▶ [What this task involves]:
Every record must be restated exactly. Drop the images.
======== Source records ========
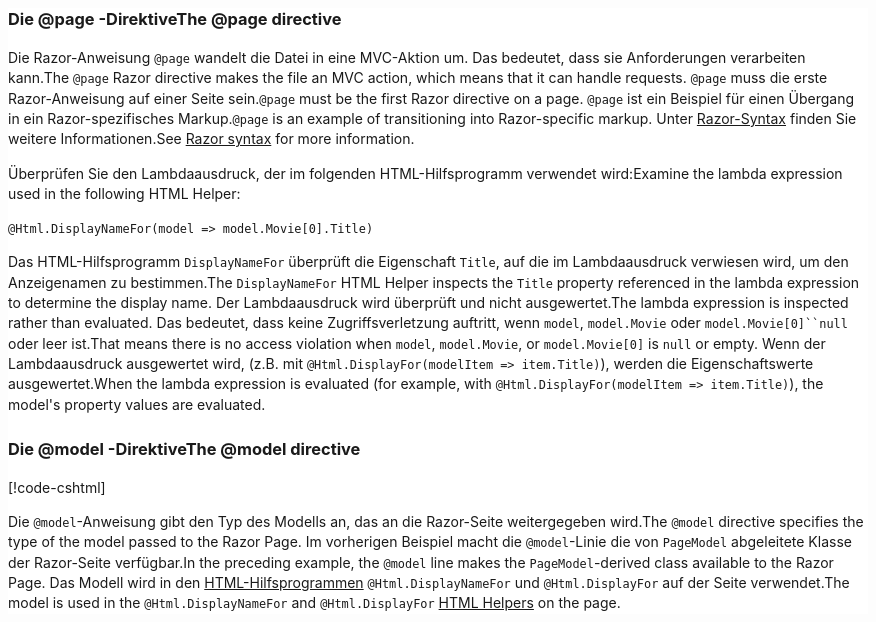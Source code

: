 ### <a name="the-page-directive"></a><span data-ttu-id="ddc2a-122">Die @page -Direktive</span><span class="sxs-lookup"><span data-stu-id="ddc2a-122">The @page directive</span></span>

<span data-ttu-id="ddc2a-123">Die Razor-Anweisung `@page` wandelt die Datei in eine MVC-Aktion um. Das bedeutet, dass sie Anforderungen verarbeiten kann.</span><span class="sxs-lookup"><span data-stu-id="ddc2a-123">The `@page` Razor directive makes the file an MVC action, which means that it can handle requests.</span></span> <span data-ttu-id="ddc2a-124">`@page` muss die erste Razor-Anweisung auf einer Seite sein.</span><span class="sxs-lookup"><span data-stu-id="ddc2a-124">`@page` must be the first Razor directive on a page.</span></span> <span data-ttu-id="ddc2a-125">`@page` ist ein Beispiel für einen Übergang in ein Razor-spezifisches Markup.</span><span class="sxs-lookup"><span data-stu-id="ddc2a-125">`@page` is an example of transitioning into Razor-specific markup.</span></span> <span data-ttu-id="ddc2a-126">Unter [Razor-Syntax](xref:mvc/views/razor#razor-syntax) finden Sie weitere Informationen.</span><span class="sxs-lookup"><span data-stu-id="ddc2a-126">See [Razor syntax](xref:mvc/views/razor#razor-syntax) for more information.</span></span>

<span data-ttu-id="ddc2a-127">Überprüfen Sie den Lambdaausdruck, der im folgenden HTML-Hilfsprogramm verwendet wird:</span><span class="sxs-lookup"><span data-stu-id="ddc2a-127">Examine the lambda expression used in the following HTML Helper:</span></span>

```cshtml
@Html.DisplayNameFor(model => model.Movie[0].Title)
```

<span data-ttu-id="ddc2a-128">Das HTML-Hilfsprogramm `DisplayNameFor` überprüft die Eigenschaft `Title`, auf die im Lambdaausdruck verwiesen wird, um den Anzeigenamen zu bestimmen.</span><span class="sxs-lookup"><span data-stu-id="ddc2a-128">The `DisplayNameFor` HTML Helper inspects the `Title` property referenced in the lambda expression to determine the display name.</span></span> <span data-ttu-id="ddc2a-129">Der Lambdaausdruck wird überprüft und nicht ausgewertet.</span><span class="sxs-lookup"><span data-stu-id="ddc2a-129">The lambda expression is inspected rather than evaluated.</span></span> <span data-ttu-id="ddc2a-130">Das bedeutet, dass keine Zugriffsverletzung auftritt, wenn `model`, `model.Movie` oder `model.Movie[0]``null` oder leer ist.</span><span class="sxs-lookup"><span data-stu-id="ddc2a-130">That means there is no access violation when `model`, `model.Movie`, or `model.Movie[0]` is `null` or empty.</span></span> <span data-ttu-id="ddc2a-131">Wenn der Lambdaausdruck ausgewertet wird, (z.B. mit `@Html.DisplayFor(modelItem => item.Title)`), werden die Eigenschaftswerte ausgewertet.</span><span class="sxs-lookup"><span data-stu-id="ddc2a-131">When the lambda expression is evaluated (for example, with `@Html.DisplayFor(modelItem => item.Title)`), the model's property values are evaluated.</span></span>

<a name="md"></a>

### <a name="the-model-directive"></a><span data-ttu-id="ddc2a-132">Die @model -Direktive</span><span class="sxs-lookup"><span data-stu-id="ddc2a-132">The @model directive</span></span>

[!code-cshtml[](razor-pages-start/snapshot_sample3/RazorPagesMovie30/Pages/Movies/Index.cshtml?range=1-2&highlight=2)]

<span data-ttu-id="ddc2a-133">Die `@model`-Anweisung gibt den Typ des Modells an, das an die Razor-Seite weitergegeben wird.</span><span class="sxs-lookup"><span data-stu-id="ddc2a-133">The `@model` directive specifies the type of the model passed to the Razor Page.</span></span> <span data-ttu-id="ddc2a-134">Im vorherigen Beispiel macht die `@model`-Linie die von `PageModel` abgeleitete Klasse der Razor-Seite verfügbar.</span><span class="sxs-lookup"><span data-stu-id="ddc2a-134">In the preceding example, the `@model` line makes the `PageModel`-derived class available to the Razor Page.</span></span> <span data-ttu-id="ddc2a-135">Das Modell wird in den [HTML-Hilfsprogrammen](/aspnet/mvc/overview/older-versions-1/views/creating-custom-html-helpers-cs#understanding-html-helpers) `@Html.DisplayNameFor` und `@Html.DisplayFor` auf der Seite verwendet.</span><span class="sxs-lookup"><span data-stu-id="ddc2a-135">The model is used in the `@Html.DisplayNameFor` and `@Html.DisplayFor` [HTML Helpers](/aspnet/mvc/overview/older-versions-1/views/creating-custom-html-helpers-cs#understanding-html-helpers) on the page.</span></span>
========
▶ [Output of the exercise]:
Source code

: ### <a name="the-page-directive"></a><span data-ttu-id="ddc2a-122">Die @page -Direktive</span><span class="sxs-lookup"><span data-stu-id="ddc2a-122">The @page directive</span></span>

<span data-ttu-id="ddc2a-123">Die Razor-Anweisung `@page` wandelt die Datei in eine MVC-Aktion um. Das bedeutet, dass sie Anforderungen verarbeiten kann.</span><span class="sxs-lookup"><span data-stu-id="ddc2a-123">The `@page` Razor directive makes the file an MVC action, which means that it can handle requests.</span></span> <span data-ttu-id="ddc2a-124">`@page` muss die erste Razor-Anweisung auf einer Seite sein.</span><span class="sxs-lookup"><span data-stu-id="ddc2a-124">`@page` must be the first Razor directive on a page.</span></span> <span data-ttu-id="ddc2a-125">`@page` ist ein Beispiel für einen Übergang in ein Razor-spezifisches Markup.</span><span class="sxs-lookup"><span data-stu-id="ddc2a-125">`@page` is an example of transitioning into Razor-specific markup.</span></span> <span data-ttu-id="ddc2a-126">Unter [Razor-Syntax](xref:mvc/views/razor#razor-syntax) finden Sie weitere Informationen.</span><span class="sxs-lookup"><span data-stu-id="ddc2a-126">See [Razor syntax](xref:mvc/views/razor#razor-syntax) for more information.</span></span>

<span data-ttu-id="ddc2a-127">Überprüfen Sie den Lambdaausdruck, der im folgenden HTML-Hilfsprogramm verwendet wird:</span><span class="sxs-lookup"><span data-stu-id="ddc2a-127">Examine the lambda expression used in the following HTML Helper:</span></span>

```cshtml
@Html.DisplayNameFor(model => model.Movie[0].Title)
```

<span data-ttu-id="ddc2a-128">Das HTML-Hilfsprogramm `DisplayNameFor` überprüft die Eigenschaft `Title`, auf die im Lambdaausdruck verwiesen wird, um den Anzeigenamen zu bestimmen.</span><span class="sxs-lookup"><span data-stu-id="ddc2a-128">The `DisplayNameFor` HTML Helper inspects the `Title` property referenced in the lambda expression to determine the display name.</span></span> <span data-ttu-id="ddc2a-129">Der Lambdaausdruck wird überprüft und nicht ausgewertet.</span><span class="sxs-lookup"><span data-stu-id="ddc2a-129">The lambda expression is inspected rather than evaluated.</span></span> <span data-ttu-id="ddc2a-130">Das bedeutet, dass keine Zugriffsverletzung auftritt, wenn `model`, `model.Movie` oder `model.Movie[0]``null` oder leer ist.</span><span class="sxs-lookup"><span data-stu-id="ddc2a-130">That means there is no access violation when `model`, `model.Movie`, or `model.Movie[0]` is `null` or empty.</span></span> <span data-ttu-id="ddc2a-131">Wenn der Lambdaausdruck ausgewertet wird, (z.B. mit `@Html.DisplayFor(modelItem => item.Title)`), werden die Eigenschaftswerte ausgewertet.</span><span class="sxs-lookup"><span data-stu-id="ddc2a-131">When the lambda expression is evaluated (for example, with `@Html.DisplayFor(modelItem => item.Title)`), the model's property values are evaluated.</span></span>

<a name="md"></a>

### <a name="the-model-directive"></a><span data-ttu-id="ddc2a-132">Die @model -Direktive</span><span class="sxs-lookup"><span data-stu-id="ddc2a-132">The @model directive</span></span>

[!code-cshtml[](razor-pages-start/snapshot_sample3/RazorPagesMovie30/Pages/Movies/Index.cshtml?range=1-2&highlight=2)]

<span data-ttu-id="ddc2a-133">Die `@model`-Anweisung gibt den Typ des Modells an, das an die Razor-Seite weitergegeben wird.</span><span class="sxs-lookup"><span data-stu-id="ddc2a-133">The `@model` directive specifies the type of the model passed to the Razor Page.</span></span> <span data-ttu-id="ddc2a-134">Im vorherigen Beispiel macht die `@model`-Linie die von `PageModel` abgeleitete Klasse der Razor-Seite verfügbar.</span><span class="sxs-lookup"><span data-stu-id="ddc2a-134">In the preceding example, the `@model` line makes the `PageModel`-derived class available to the Razor Page.</span></span> <span data-ttu-id="ddc2a-135">Das Modell wird in den [HTML-Hilfsprogrammen](/aspnet/mvc/overview/older-versions-1/views/creating-custom-html-helpers-cs#understanding-html-helpers) `@Html.DisplayNameFor` und `@Html.DisplayFor` auf der Seite verwendet.</span><span class="sxs-lookup"><span data-stu-id="ddc2a-135">The model is used in the `@Html.DisplayNameFor` and `@Html.DisplayFor` [HTML Helpers](/aspnet/mvc/overview/older-versions-1/views/creating-custom-html-helpers-cs#understanding-html-helpers) on the page.</span></span>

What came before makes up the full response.